Pharmacophore model of DPP4 inhibitors toward SARS-CoV-2 Mpro dimer
The top ranked poses obtained from the CDOCKER algorithm for gemigliptin, linagliptin and evogliptin were used to obtain pharmacophore model containing the common structural features required for SARS-CoV-2 Mpro dimer binding. This study shows that the minimum structural feature requirements, to bind in the substrate binding region of SARS-CoV-2 Mpro dimer, includes at least two hydrogen bond acceptors (HBA), two hydrophobic aliphatic (HPA) groups and at least one positively charged ionizable (POS) group, as shown in the pharmacophore model (Fig. S6, Supplementary Information). This figure also provides distance parameters separating these chemical structure parameters and imparts further insights on designing novel inhibitors of SARS- CoV-2 Mpro protease.

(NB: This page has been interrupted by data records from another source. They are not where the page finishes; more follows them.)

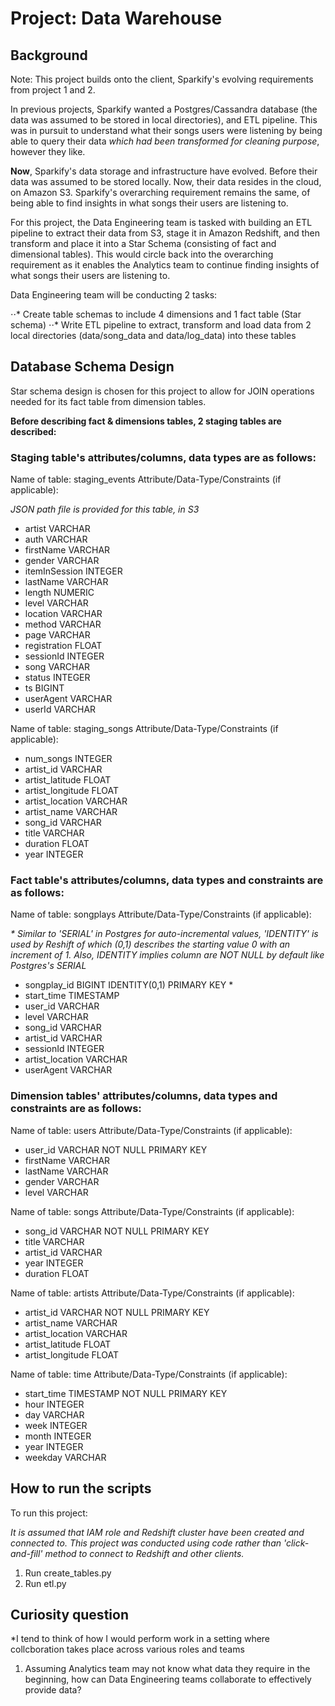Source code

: # Project: Data Warehouse

## Background

Note: This project builds onto the client, Sparkify's evolving requirements from project 1 and 2.

In previous projects, Sparkify wanted a Postgres/Cassandra database (the data was assumed to be stored in local directories), and ETL pipeline. This was in pursuit to understand what their songs users were listening by being able to query their data *which had been transformed for cleaning purpose*, however they like.   

**Now**, Sparkify's data storage and infrastructure have evolved. Before their data was assumed to be stored locally. Now, their data resides in the cloud, on Amazon S3. Sparkify's overarching requirement remains the same, of being able to find insights in what songs their users are listening to.   


For this project, the Data Engineering team is tasked with building an ETL pipeline to extract their data from S3, stage it in Amazon Redshift, and then  transform and place it into a Star Schema (consisting of fact and dimensional tables). 
This would circle back into the overarching requirement as it enables the Analytics team to continue finding insights of what songs their users are listening to.


Data Engineering team will be conducting 2 tasks: 

⋅⋅* Create table schemas to include 4 dimensions and 1 fact table (Star schema)
⋅⋅* Write ETL pipeline to extract, transform and load data from 2 local directories (data/song_data and data/log_data) into these tables   

## Database Schema Design 

Star schema design is chosen for this project to allow for JOIN operations needed for its fact table from dimension tables.

**Before describing fact & dimensions tables, 2 staging tables are described:**

### Staging table's attributes/columns, data types are as follows:

Name of table: staging_events
Attribute/Data-Type/Constraints (if applicable):

*JSON path file is provided for this table, in S3*

- artist VARCHAR
- auth VARCHAR
- firstName VARCHAR
- gender VARCHAR
- itemInSession INTEGER
- lastName VARCHAR
- length NUMERIC
- level VARCHAR
- location VARCHAR
- method VARCHAR
- page VARCHAR
- registration FLOAT
- sessionId INTEGER
- song VARCHAR
- status INTEGER
- ts BIGINT
- userAgent VARCHAR
- userId VARCHAR

Name of table: staging_songs
Attribute/Data-Type/Constraints (if applicable):

- num_songs INTEGER
- artist_id VARCHAR
- artist_latitude FLOAT
- artist_longitude FLOAT
- artist_location VARCHAR
- artist_name VARCHAR
- song_id VARCHAR
- title VARCHAR
- duration FLOAT
- year INTEGER

### Fact table's attributes/columns, data types and constraints are as follows:

Name of table: songplays
Attribute/Data-Type/Constraints (if applicable):

*\* Similar to 'SERIAL' in Postgres for auto-incremental values, 'IDENTITY' is used by Reshift of which (0,1) describes the starting value 0 with an increment of 1.
Also, IDENTITY implies column are NOT NULL by default like Postgres's SERIAL*

- songplay_id BIGINT IDENTITY(0,1) PRIMARY KEY \*
- start_time TIMESTAMP
- user_id VARCHAR
- level VARCHAR
- song_id VARCHAR
- artist_id VARCHAR
- sessionId INTEGER
- artist_location VARCHAR
- userAgent VARCHAR 

### Dimension tables' attributes/columns, data types and constraints are as follows:

Name of table: users
Attribute/Data-Type/Constraints (if applicable):

- user_id VARCHAR NOT NULL PRIMARY KEY
- firstName VARCHAR
- lastName VARCHAR
- gender VARCHAR
- level VARCHAR

Name of table: songs
Attribute/Data-Type/Constraints (if applicable):

- song_id VARCHAR NOT NULL PRIMARY KEY
- title VARCHAR
- artist_id VARCHAR
- year INTEGER
- duration FLOAT

Name of table: artists
Attribute/Data-Type/Constraints (if applicable):

- artist_id VARCHAR NOT NULL PRIMARY KEY
- artist_name VARCHAR
- artist_location VARCHAR
- artist_latitude FLOAT
- artist_longitude FLOAT

Name of table: time
Attribute/Data-Type/Constraints (if applicable):

- start_time TIMESTAMP NOT NULL PRIMARY KEY
- hour INTEGER
- day VARCHAR
- week INTEGER
- month INTEGER
- year INTEGER
- weekday VARCHAR

## How to run the scripts

To run this project:

*It is assumed that IAM role and Redshift cluster have been created and connected to. This project was conducted using code rather than 'click-and-fill' method to connect to Redshift and other clients.*

1. Run create_tables.py
2. Run etl.py

## Curiosity question
 *I tend to think of how I would perform work in a setting where collcboration takes place across various roles and teams

1. Assuming Analytics team may not know what data they require in the beginning, how can Data Engineering teams collaborate to effectively provide data?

The chemical structure (Fig. 1) and binding mode of the DPP4 inhibitor gemigliptin in the SARS-CoV-2 Mpro dimer binding site (Fig. 5) was analyzed. This shows that, the pyrimidine N2 and ketone substituent of piperidinone, act as HBA, with the C4 trifluoromethyl of the pyrimidine ring and aliphatic methylenes, which are part of the cyclic piperididone substituent, acting as hydrophobic aliphatic (HPA) groups, whereas the protonated amine group was acting as the POS group. This study also shows that the minimum structural requirements identified from the pharmacophore model, can interact in the S1, S2 and S3 pockets of SARS- CoV-2 Mpro dimer substrate binding site.

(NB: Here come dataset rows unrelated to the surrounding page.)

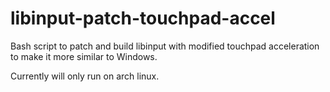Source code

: # libinput-patch-touchpad-accel
Bash script to patch and build libinput with modified touchpad acceleration to make it more similar to Windows.

Currently will only run on arch linux.
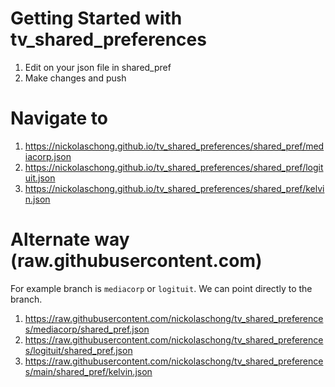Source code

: # Getting Started with tv_shared_preferences

1. Edit on your json file in shared_pref
2. Make changes and push

# Navigate to

1. https://nickolaschong.github.io/tv_shared_preferences/shared_pref/mediacorp.json
2. https://nickolaschong.github.io/tv_shared_preferences/shared_pref/logituit.json
3. https://nickolaschong.github.io/tv_shared_preferences/shared_pref/kelvin.json

# Alternate way (raw.githubusercontent.com)

For example branch is `mediacorp` or `logituit`. We can point directly to the branch.

1. https://raw.githubusercontent.com/nickolaschong/tv_shared_preferences/mediacorp/shared_pref.json
2. https://raw.githubusercontent.com/nickolaschong/tv_shared_preferences/logituit/shared_pref.json
3. https://raw.githubusercontent.com/nickolaschong/tv_shared_preferences/main/shared_pref/kelvin.json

Physicochemical properties of DPP4 inhibitors
The 2D and 3D physicochemical properties of twelve DPP4 inhibitors and the reported SARS- CoV-2 Mpro inhibitor 1, were determined to understand the significance of these parameters in SARS-CoV-2 Mpro inhibition and drug design. Parameters including molecular weights, the number of hydrogen bond acceptors, hydrogen bond donors, number of aromatic rings, number of rotatable bonds, polar surface area, molecular volume and AlogP values were calculated (Table 2). These studies show that all the DPP4 inhibitors, obey Lipinski’s rule of five (RO5) such as possessing molecular weights below 500 Daltons, having less than 10-hydrogen bond acceptors, less than 5 hydrogen bond donors and log P values below 5 (Table 2).32 The known inhibitor 1, complied with all the rules, except for the molecular weight, which was slightly over (MW: 593.67, Table 2). The DPP4 inhibitors gemigliptin, linagliptin and evogliptin which exhibited superior binding interactions in the SARS-CoV-2 Mpro protomer and dimer structures, exhibited molecular volumes in the range of 316–380 Å3. This shows that these molecules are smaller as compared to the known peptidomimetic SARS-CoV-2 Mpro inhibitor 1 (molecular volume = 474.71 Å3, Table 2). This is along the expected lines as compound 1 is much larger and therefore is able to bind in the entire span of SARS-CoV-2 Mpro protomer and dimer substrate binding sites (Fig. 2 and Fig. 5).8 Remarkably the flexibility of ligands appears to play a significant role in their ability to bind in the SARS-CoV-2 Mpro dimer substrate binding site, as the known peptidomimetic inhibitor 1, has fourteen C–C rotatable bonds. This is reflected by the fact that DPP4 inhibitors with superior binding interactions, contain at least 3 or more C–C rotatable bonds, with evogliptin containing 7- rotatable bonds (Table 2), followed by linagliptin and anagliptin containing 6-each rotatable C–C bonds respectively.